With hardware manufacturer Olivetti facing pressure from investors - the company's shares are at an all-time low - industry watchers are debating the embattled company's next move. Will it sell its PC business, as has been widely speculated in the world press, or will it form a strategic partnership with another large multinational?
According to Olivetti Australia's marketing manager Sue Gleave, Olivetti is likely to pursue the latter, although she declines to name potential partners. "At the beginning of 1996 Olivetti split into five separate companies. I don't think it is likely that the company will sell the PC division for the simple fact that the other four divisions rely strongly upon it - there are a lot of synergies there," Gleave said.
"This is a personal opinion, but I think it is more likely we will form an alliance with another company in order to bring the PC company into profitability," Gleave said. "Right now who that company will be is really just at the rumour stage, but what I think will happen is that Olivetti will announce the details of such a partnership sometime in the fairly near future.

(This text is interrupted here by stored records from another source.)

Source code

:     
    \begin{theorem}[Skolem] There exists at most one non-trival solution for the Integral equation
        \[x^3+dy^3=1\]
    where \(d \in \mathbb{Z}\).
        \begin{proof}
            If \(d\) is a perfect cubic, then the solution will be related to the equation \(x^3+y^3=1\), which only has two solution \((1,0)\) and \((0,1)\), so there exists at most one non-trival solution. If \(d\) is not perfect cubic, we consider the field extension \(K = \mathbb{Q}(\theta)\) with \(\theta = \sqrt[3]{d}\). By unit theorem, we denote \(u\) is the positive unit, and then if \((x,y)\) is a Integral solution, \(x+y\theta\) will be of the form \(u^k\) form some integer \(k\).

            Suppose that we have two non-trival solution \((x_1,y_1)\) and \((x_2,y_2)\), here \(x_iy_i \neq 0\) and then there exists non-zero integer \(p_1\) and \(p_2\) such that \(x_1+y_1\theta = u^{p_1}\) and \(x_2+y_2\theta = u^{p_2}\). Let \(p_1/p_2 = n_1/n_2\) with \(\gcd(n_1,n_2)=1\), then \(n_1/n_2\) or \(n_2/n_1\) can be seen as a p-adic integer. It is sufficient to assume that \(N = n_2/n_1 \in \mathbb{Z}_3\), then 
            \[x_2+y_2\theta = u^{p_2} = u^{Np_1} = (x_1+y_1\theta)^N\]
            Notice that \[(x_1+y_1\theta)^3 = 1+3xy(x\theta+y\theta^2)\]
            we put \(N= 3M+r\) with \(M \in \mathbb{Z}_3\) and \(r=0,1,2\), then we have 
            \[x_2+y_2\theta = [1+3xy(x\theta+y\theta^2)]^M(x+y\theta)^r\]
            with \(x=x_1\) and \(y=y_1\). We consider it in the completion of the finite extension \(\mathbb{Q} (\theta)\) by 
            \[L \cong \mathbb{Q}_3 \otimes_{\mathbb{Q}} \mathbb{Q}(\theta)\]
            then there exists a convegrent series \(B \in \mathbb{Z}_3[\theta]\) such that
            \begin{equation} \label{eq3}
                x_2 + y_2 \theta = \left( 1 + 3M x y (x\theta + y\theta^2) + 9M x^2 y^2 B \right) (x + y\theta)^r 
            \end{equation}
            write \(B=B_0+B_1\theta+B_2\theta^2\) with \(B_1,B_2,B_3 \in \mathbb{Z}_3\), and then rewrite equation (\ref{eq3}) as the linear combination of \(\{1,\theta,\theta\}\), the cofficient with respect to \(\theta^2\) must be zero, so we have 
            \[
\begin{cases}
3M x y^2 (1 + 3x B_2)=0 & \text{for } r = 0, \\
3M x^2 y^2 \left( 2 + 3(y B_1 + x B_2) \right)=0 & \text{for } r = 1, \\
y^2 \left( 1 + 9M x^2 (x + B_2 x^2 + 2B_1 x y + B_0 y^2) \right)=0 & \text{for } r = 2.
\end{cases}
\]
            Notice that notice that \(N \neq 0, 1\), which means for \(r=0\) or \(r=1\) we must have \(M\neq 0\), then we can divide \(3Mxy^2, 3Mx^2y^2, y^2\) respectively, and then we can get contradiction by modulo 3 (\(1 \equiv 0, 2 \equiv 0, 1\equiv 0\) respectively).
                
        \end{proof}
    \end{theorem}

There's a lot of pressure being exerted by shareholders, and that will drive the process."
Charles Smulders, an analyst with Dataquest Europe, believes that were Olivetti to attempt to get out of the PC business altogether, it would "be prohibitively expensive and would wipe off over 10 per cent of Olivetti's revenue overnight", he said. "Selling the business in its current state [losses of more than $US11 million in the second quarter] is probably not a viable option as finding [a buyer] would be difficult."